═════ Provided data
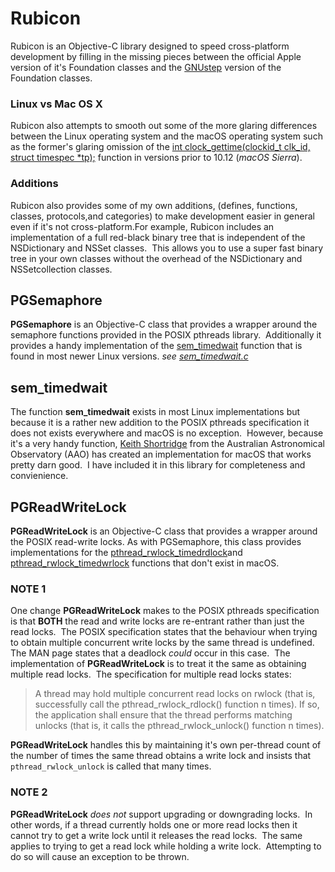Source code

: # Rubicon

Rubicon is an Objective-C library designed to speed cross-platform development by filling in the missing pieces between the official Apple version of it's Foundation classes and the [GNUstep](http://www.gnustep.org) version of the Foundation classes.

### Linux vs Mac OS X

Rubicon also attempts to smooth out some of the more glaring differences between the Linux operating system and the macOS operating system such as the former's glaring omission of the [int clock_gettime(clockid_t clk_id, struct timespec *tp);](https://linux.die.net/man/3/clock_gettime) function in versions prior to 10.12 (_macOS Sierra_).

### Additions

Rubicon also provides some of my own additions, (defines, functions, classes, protocols,and categories) to make development easier in general even if it's not cross-platform.For example, Rubicon includes an implementation of a full red-black binary tree that is independent of the NSDictionary and NSSet classes.  This allows you to use a super fast binary tree in your own classes without the overhead of the NSDictionary and NSSetcollection classes.

## PGSemaphore

**PGSemaphore** is an Objective-C class that provides a wrapper around the semaphore functions provided in the POSIX pthreads library.  Additionally it provides a handy implementation of the [sem_timedwait](http://man7.org/linux/man-pages/man3/sem_wait.3.html) function that is found in most newer Linux versions. *see [sem_timedwait.c](Rubicon/Misc/sem_timedwait.c)*

## sem_timedwait

The function **sem_timedwait** exists in most Linux implementations but because it is a rather new addition to the POSIX pthreads specification it does not exists everywhere and macOS is no exception.  However, because it's a very handy function, [Keith Shortridge](https://www.aao.gov.au/science/research/staff/Keith%20Shortridge "Keith Shortridge, AAO") from the Australian Astronomical Observatory (AAO) has created an implementation for macOS that works pretty darn good.  I have included it in this library for completeness and convienience.

## PGReadWriteLock

**PGReadWriteLock** is an Objective-C class that provides a wrapper around the POSIX read-write locks. As with PGSemaphore, this class provides implementations for the [pthread_rwlock_timedrdlock](http://man7.org/linux/man-pages/man3/pthread_rwlock_timedrdlock.3p.html)and [pthread_rwlock_timedwrlock](http://man7.org/linux/man-pages/man3/pthread_rwlock_timedwrlock.3p.html) functions that don't exist in macOS.

### NOTE 1

One change **PGReadWriteLock** makes to the POSIX pthreads specification is that **BOTH** the read and write locks are re-entrant rather than just the read locks.  The POSIX specification states that the behaviour when trying to obtain multiple concurrent write locks by the same thread is undefined.  The MAN page states that a deadlock *could* occur in this case.  The implementation of **PGReadWriteLock** is to treat it the same as obtaining multiple read locks.  The specification for multiple read locks states:

> A thread may hold multiple concurrent read locks on rwlock (that is, successfully call the pthread_rwlock_rdlock() function n times). If so, the application shall ensure that the thread performs matching unlocks (that is, it calls the pthread_rwlock_unlock() function n times).

**PGReadWriteLock** handles this by maintaining it's own per-thread count of the number of times the same thread obtains a write lock and insists that <code>pthread_rwlock_unlock</code> is called that many times.

### NOTE 2

**PGReadWriteLock** *does not* support upgrading or downgrading locks.  In other words, if a thread currently holds one or more read locks then it cannot try to get a write lock until it releases the read locks.  The same applies to trying to get a read lock while holding a write lock.  Attempting to do so will cause an exception to be thrown.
══════════
■ Work to be completed:
In the entries above, find each line with the string "PGReadWriteLock" and copy it.

■ Output for this task:
## PGReadWriteLock
**PGReadWriteLock** is an Objective-C class that provides a wrapper around the POSIX read-write locks. As with PGSemaphore, this class provides implementations for the [pthread_rwlock_timedrdlock](http://man7.org/linux/man-pages/man3/pthread_rwlock_timedrdlock.3p.html)and [pthread_rwlock_timedwrlock](http://man7.org/linux/man-pages/man3/pthread_rwlock_timedwrlock.3p.html) functions that don't exist in macOS.
One change **PGReadWriteLock** makes to the POSIX pthreads specification is that **BOTH** the read and write locks are re-entrant rather than just the read locks.  The POSIX specification states that the behaviour when trying to obtain multiple concurrent write locks by the same thread is undefined.  The MAN page states that a deadlock *could* occur in this case.  The implementation of **PGReadWriteLock** is to treat it the same as obtaining multiple read locks.  The specification for multiple read locks states:
**PGReadWriteLock** handles this by maintaining it's own per-thread count of the number of times the same thread obtains a write lock and insists that <code>pthread_rwlock_unlock</code> is called that many times.
**PGReadWriteLock** *does not* support upgrading or downgrading locks.  In other words, if a thread currently holds one or more read locks then it cannot try to get a write lock until it releases the read locks.  The same applies to trying to get a read lock while holding a write lock.  Attempting to do so will cause an exception to be thrown.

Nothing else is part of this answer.